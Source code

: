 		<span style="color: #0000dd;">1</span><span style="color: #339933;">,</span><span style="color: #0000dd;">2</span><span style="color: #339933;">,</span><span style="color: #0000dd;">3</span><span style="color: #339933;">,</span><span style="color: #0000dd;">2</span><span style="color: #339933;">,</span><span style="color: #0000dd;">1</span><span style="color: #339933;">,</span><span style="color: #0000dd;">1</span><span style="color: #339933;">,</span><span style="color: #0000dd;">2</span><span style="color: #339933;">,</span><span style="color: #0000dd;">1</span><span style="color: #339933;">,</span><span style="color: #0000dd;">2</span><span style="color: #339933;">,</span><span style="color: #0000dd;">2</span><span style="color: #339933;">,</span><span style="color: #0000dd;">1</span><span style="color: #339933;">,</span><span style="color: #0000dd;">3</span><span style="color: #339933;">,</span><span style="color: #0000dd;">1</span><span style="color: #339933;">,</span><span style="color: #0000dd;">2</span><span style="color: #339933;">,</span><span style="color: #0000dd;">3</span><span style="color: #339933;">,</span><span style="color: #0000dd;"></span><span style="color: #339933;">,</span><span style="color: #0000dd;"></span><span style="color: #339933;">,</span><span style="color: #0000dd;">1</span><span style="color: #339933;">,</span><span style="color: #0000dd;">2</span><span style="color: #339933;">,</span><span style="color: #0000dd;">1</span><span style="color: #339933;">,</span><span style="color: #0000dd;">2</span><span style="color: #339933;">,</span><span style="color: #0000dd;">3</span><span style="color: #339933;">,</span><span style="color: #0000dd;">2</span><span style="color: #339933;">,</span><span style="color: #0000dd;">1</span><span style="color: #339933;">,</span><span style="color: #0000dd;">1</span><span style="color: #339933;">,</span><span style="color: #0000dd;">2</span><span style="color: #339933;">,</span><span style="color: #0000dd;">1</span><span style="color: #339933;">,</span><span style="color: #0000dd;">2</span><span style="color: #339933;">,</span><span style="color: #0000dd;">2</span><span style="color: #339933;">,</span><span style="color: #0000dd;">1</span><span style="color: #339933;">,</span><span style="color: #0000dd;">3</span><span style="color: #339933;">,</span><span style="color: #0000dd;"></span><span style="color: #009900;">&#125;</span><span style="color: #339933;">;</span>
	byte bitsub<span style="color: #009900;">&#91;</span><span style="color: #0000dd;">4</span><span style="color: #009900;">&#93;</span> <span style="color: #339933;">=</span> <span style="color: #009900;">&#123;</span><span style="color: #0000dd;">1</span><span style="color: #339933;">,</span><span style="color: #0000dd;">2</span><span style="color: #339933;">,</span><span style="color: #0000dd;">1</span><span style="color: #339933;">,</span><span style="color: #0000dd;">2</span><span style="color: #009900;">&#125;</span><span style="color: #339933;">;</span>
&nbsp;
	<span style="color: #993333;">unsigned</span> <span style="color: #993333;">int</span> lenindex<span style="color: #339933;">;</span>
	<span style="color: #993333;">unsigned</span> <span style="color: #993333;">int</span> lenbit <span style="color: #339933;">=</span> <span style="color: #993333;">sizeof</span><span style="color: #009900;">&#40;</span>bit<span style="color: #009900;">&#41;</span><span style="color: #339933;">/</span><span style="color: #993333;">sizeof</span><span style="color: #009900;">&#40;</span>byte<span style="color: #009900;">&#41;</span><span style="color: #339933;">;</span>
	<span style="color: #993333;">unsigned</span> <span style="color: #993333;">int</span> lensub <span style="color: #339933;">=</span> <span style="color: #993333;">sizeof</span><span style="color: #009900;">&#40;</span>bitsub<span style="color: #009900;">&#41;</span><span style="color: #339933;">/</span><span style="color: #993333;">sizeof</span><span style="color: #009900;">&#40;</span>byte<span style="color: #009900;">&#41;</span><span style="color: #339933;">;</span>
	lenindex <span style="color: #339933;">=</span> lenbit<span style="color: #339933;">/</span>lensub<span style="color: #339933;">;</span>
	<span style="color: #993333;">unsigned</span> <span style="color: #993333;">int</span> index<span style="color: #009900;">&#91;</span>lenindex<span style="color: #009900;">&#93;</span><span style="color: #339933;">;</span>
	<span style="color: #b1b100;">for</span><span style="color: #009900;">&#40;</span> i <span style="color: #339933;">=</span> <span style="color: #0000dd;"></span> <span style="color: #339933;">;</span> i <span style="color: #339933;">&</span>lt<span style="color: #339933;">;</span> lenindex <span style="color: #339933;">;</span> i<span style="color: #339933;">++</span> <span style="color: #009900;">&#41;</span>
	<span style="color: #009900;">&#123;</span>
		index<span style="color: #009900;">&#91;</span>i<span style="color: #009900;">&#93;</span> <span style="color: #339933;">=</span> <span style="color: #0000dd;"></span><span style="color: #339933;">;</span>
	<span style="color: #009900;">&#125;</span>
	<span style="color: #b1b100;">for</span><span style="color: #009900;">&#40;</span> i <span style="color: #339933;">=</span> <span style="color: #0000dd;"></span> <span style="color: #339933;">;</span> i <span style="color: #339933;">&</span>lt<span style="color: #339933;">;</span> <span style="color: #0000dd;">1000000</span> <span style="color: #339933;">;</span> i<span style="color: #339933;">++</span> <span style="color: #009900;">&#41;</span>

++++

WHAT THE TASK ASKS: Scan the lines above for the word "lenbit". Return each one that has it.

RESPONSE:
	<span style="color: #993333;">unsigned</span> <span style="color: #993333;">int</span> lenbit <span style="color: #339933;">=</span> <span style="color: #993333;">sizeof</span><span style="color: #009900;">&#40;</span>bit<span style="color: #009900;">&#41;</span><span style="color: #339933;">/</span><span style="color: #993333;">sizeof</span><span style="color: #009900;">&#40;</span>byte<span style="color: #009900;">&#41;</span><span style="color: #339933;">;</span>
	lenindex <span style="color: #339933;">=</span> lenbit<span style="color: #339933;">/</span>lensub<span style="color: #339933;">;</span>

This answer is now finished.